No filme, a casa é o mundo: nele convivem morte e vida, a esperança – e a experiência – do divino. A casa evidencia o que está ainda para ser feito, para resolver. Na primeira sequência da festa, enquanto Ivan nos conta de como conheceu, apaixonou-se e foi viver com Adolfo – a maior loucura de sua vida -, o plano nos permite ver que, ao fundo, há um muro ainda em construção, a parte construída está sem reboco, há alguns tijolos por ali e um carrinho de mão encostado. No microcosmo da casa, temos contato com os dilemas e dificuldades da vida dessas pessoas para além dali. Numa vivência de vizinhança intensa e harmoniosa, todos se mobilizam para abrir a porta da casa de Ivan e Adolfo, quando Ivan chega tarde à sua moradia e, ao contrário do que foi combinado anteriormente, não tem a resposta positiva de Adolfo para abrir a porta de sua casa. Apesar de já ser muito tarde, de já estarem deitados e preparando-se para dormir, eles saem da casa e vão para a rua, ajudar o amigo e vizinho a arrombar a porta e ir para o lado de dentro de casa. Entrando na casa, porém, Adolfo vê que o companheiro está morto. Do espaço doméstico, a morte é o que conduz para outro lugar.
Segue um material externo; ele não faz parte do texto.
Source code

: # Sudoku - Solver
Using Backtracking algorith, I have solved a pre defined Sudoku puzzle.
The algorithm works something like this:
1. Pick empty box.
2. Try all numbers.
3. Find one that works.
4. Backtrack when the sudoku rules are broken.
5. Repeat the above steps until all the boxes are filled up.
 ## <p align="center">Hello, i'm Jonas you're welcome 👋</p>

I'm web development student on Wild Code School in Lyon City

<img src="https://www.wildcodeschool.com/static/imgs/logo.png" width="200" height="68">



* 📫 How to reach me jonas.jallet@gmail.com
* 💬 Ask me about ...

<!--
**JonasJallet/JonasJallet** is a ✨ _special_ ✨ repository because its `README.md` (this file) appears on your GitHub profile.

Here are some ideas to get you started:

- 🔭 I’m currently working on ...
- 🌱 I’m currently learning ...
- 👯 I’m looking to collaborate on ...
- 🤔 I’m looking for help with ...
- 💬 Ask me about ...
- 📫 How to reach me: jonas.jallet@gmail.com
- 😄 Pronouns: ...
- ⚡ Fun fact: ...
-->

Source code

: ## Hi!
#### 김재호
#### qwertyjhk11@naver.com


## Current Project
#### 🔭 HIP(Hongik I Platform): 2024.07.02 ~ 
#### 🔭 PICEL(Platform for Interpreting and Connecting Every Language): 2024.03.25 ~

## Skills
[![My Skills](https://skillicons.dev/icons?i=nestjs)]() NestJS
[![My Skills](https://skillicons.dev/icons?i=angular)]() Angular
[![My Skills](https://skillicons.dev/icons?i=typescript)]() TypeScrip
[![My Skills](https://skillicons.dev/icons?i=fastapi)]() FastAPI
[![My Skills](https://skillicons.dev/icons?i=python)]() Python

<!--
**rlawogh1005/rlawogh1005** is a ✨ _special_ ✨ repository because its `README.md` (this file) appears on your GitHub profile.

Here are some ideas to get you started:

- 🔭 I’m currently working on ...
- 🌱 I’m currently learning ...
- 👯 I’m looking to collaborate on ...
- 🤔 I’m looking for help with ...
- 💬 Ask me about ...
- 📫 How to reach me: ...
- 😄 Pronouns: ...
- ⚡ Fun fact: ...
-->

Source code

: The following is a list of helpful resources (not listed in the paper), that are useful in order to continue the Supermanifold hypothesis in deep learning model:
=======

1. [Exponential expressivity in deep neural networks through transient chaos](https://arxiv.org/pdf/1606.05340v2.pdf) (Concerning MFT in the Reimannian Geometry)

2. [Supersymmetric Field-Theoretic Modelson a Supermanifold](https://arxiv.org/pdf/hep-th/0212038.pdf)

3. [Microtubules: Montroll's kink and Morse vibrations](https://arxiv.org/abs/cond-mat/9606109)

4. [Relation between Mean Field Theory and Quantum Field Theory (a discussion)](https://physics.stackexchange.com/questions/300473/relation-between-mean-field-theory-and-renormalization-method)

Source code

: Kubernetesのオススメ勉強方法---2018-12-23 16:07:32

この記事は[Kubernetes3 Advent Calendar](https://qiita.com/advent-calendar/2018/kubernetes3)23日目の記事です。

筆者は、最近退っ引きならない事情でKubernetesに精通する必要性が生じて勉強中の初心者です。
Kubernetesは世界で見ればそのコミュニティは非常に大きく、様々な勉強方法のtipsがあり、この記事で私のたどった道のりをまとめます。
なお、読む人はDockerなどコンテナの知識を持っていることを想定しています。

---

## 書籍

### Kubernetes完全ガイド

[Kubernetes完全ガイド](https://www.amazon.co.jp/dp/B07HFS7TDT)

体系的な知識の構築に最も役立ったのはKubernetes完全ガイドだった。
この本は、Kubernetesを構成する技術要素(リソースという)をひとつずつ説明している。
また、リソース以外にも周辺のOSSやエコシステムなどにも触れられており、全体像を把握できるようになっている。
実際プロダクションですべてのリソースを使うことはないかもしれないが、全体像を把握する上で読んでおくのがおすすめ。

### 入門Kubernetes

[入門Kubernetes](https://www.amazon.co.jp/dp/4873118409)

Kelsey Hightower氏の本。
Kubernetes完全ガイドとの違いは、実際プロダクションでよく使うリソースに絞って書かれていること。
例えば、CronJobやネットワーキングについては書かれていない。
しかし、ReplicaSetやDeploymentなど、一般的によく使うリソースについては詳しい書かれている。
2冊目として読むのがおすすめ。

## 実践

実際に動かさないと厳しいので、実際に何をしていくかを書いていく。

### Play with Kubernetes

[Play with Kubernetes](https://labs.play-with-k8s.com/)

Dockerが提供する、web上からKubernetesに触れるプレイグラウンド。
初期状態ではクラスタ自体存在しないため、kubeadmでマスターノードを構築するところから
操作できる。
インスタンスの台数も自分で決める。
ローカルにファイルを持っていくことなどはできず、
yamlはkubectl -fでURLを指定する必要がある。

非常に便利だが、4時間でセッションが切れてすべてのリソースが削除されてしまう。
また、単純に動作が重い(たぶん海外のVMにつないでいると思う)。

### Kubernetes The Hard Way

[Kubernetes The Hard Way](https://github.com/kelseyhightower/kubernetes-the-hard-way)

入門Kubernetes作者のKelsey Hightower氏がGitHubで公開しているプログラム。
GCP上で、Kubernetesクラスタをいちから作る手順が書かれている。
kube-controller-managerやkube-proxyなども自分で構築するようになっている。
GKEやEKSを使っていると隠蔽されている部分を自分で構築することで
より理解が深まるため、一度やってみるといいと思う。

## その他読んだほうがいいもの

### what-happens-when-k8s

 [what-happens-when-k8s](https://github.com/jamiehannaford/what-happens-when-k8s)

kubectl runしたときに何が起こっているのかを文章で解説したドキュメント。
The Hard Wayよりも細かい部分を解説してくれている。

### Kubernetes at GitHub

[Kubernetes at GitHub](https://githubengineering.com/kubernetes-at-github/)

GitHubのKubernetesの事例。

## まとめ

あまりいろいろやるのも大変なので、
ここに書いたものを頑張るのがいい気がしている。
Quando dona Roquelinha morre, o carro de som passa na rua, emite e ressoa anunciando os procedimentos do velório e enterro, alcançando quem está dentro de casa. A morte é o que desestabiliza e rompe os limites entre dentro e fora. Quando vemos Margarida antes que Violeta a ajude a se recuperar do luto e da tristeza, do teto escorre sangue. A experiência da morte é o que também dificulta que ela consiga deixar a casa e viver outras experiências. Enquanto isso, os elementos da casa começam a tomar o espaço da vida: não há limpeza, a poeira se acumula, o café é requentado. Da soleira da porta, do lado de fora, porém, começa a ser construído o movimento de sair dali, como podemos perceber nas rosas que Violeta deixa na porta de Margarida e, depois, uma aparece na porta de Violeta quando sua avó morre. Se, como aparece no diálogo, entre Margarida e Violeta, debaixo do azul, tudo era melhor, debaixo d’água era mais confortável, mas tinha que respirar, é preciso ir de dentro para fora. Tanger e atravessar a superfície. Assim, a vida continua.